WHAT IS EXPECTED:
From the first line to the last, copy the data exactly.

===

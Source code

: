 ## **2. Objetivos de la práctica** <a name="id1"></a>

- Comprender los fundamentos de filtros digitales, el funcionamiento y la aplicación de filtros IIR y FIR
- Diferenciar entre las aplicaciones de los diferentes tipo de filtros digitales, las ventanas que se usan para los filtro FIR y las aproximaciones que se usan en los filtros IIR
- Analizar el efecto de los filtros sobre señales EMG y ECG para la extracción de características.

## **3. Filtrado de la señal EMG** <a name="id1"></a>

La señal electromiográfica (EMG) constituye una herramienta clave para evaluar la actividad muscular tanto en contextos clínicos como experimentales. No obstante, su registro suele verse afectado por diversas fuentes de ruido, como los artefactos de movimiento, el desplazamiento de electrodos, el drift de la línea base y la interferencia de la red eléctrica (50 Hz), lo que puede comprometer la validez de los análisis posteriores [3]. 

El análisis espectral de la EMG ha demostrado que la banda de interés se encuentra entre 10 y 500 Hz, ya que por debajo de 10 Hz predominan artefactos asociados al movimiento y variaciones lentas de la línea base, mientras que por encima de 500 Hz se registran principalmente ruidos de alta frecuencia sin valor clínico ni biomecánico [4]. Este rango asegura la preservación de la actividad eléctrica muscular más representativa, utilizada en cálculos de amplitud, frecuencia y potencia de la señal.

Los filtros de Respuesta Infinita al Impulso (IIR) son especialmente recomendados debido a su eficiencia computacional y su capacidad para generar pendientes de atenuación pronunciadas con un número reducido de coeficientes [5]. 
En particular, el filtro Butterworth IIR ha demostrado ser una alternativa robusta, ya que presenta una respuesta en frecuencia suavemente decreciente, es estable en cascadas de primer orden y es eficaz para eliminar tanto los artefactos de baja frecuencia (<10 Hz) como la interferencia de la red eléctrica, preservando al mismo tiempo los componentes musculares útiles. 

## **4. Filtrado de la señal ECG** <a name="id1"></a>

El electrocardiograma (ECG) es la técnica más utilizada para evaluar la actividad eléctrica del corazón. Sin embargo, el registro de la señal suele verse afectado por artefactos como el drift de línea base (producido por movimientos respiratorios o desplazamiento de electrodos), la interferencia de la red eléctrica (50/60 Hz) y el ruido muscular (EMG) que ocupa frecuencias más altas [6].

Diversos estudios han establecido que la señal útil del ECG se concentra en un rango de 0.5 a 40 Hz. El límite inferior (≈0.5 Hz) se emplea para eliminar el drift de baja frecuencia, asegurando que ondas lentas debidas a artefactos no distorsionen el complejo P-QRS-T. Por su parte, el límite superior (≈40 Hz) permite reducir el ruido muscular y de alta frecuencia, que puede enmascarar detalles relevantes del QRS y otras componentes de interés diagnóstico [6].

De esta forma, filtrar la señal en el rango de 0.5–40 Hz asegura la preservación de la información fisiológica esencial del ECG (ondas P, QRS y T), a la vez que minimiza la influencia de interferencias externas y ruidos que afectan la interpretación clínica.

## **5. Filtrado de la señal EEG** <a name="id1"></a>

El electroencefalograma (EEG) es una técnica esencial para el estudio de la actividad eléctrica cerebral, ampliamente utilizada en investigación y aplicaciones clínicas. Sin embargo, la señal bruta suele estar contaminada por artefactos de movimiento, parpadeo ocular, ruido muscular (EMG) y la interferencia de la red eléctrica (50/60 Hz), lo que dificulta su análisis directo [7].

===

RESPONSE TO THIS EXERCISE:
Source code

: ## **2. Objetivos de la práctica** <a name="id1"></a>

- Comprender los fundamentos de filtros digitales, el funcionamiento y la aplicación de filtros IIR y FIR
- Diferenciar entre las aplicaciones de los diferentes tipo de filtros digitales, las ventanas que se usan para los filtro FIR y las aproximaciones que se usan en los filtros IIR
- Analizar el efecto de los filtros sobre señales EMG y ECG para la extracción de características.

## **3. Filtrado de la señal EMG** <a name="id1"></a>

La señal electromiográfica (EMG) constituye una herramienta clave para evaluar la actividad muscular tanto en contextos clínicos como experimentales. No obstante, su registro suele verse afectado por diversas fuentes de ruido, como los artefactos de movimiento, el desplazamiento de electrodos, el drift de la línea base y la interferencia de la red eléctrica (50 Hz), lo que puede comprometer la validez de los análisis posteriores [3]. 

El análisis espectral de la EMG ha demostrado que la banda de interés se encuentra entre 10 y 500 Hz, ya que por debajo de 10 Hz predominan artefactos asociados al movimiento y variaciones lentas de la línea base, mientras que por encima de 500 Hz se registran principalmente ruidos de alta frecuencia sin valor clínico ni biomecánico [4]. Este rango asegura la preservación de la actividad eléctrica muscular más representativa, utilizada en cálculos de amplitud, frecuencia y potencia de la señal.

Los filtros de Respuesta Infinita al Impulso (IIR) son especialmente recomendados debido a su eficiencia computacional y su capacidad para generar pendientes de atenuación pronunciadas con un número reducido de coeficientes [5]. 
En particular, el filtro Butterworth IIR ha demostrado ser una alternativa robusta, ya que presenta una respuesta en frecuencia suavemente decreciente, es estable en cascadas de primer orden y es eficaz para eliminar tanto los artefactos de baja frecuencia (<10 Hz) como la interferencia de la red eléctrica, preservando al mismo tiempo los componentes musculares útiles. 

## **4. Filtrado de la señal ECG** <a name="id1"></a>

El electrocardiograma (ECG) es la técnica más utilizada para evaluar la actividad eléctrica del corazón. Sin embargo, el registro de la señal suele verse afectado por artefactos como el drift de línea base (producido por movimientos respiratorios o desplazamiento de electrodos), la interferencia de la red eléctrica (50/60 Hz) y el ruido muscular (EMG) que ocupa frecuencias más altas [6].

Diversos estudios han establecido que la señal útil del ECG se concentra en un rango de 0.5 a 40 Hz. El límite inferior (≈0.5 Hz) se emplea para eliminar el drift de baja frecuencia, asegurando que ondas lentas debidas a artefactos no distorsionen el complejo P-QRS-T. Por su parte, el límite superior (≈40 Hz) permite reducir el ruido muscular y de alta frecuencia, que puede enmascarar detalles relevantes del QRS y otras componentes de interés diagnóstico [6].

De esta forma, filtrar la señal en el rango de 0.5–40 Hz asegura la preservación de la información fisiológica esencial del ECG (ondas P, QRS y T), a la vez que minimiza la influencia de interferencias externas y ruidos que afectan la interpretación clínica.

## **5. Filtrado de la señal EEG** <a name="id1"></a>

El electroencefalograma (EEG) es una técnica esencial para el estudio de la actividad eléctrica cerebral, ampliamente utilizada en investigación y aplicaciones clínicas. Sin embargo, la señal bruta suele estar contaminada por artefactos de movimiento, parpadeo ocular, ruido muscular (EMG) y la interferencia de la red eléctrica (50/60 Hz), lo que dificulta su análisis directo [7].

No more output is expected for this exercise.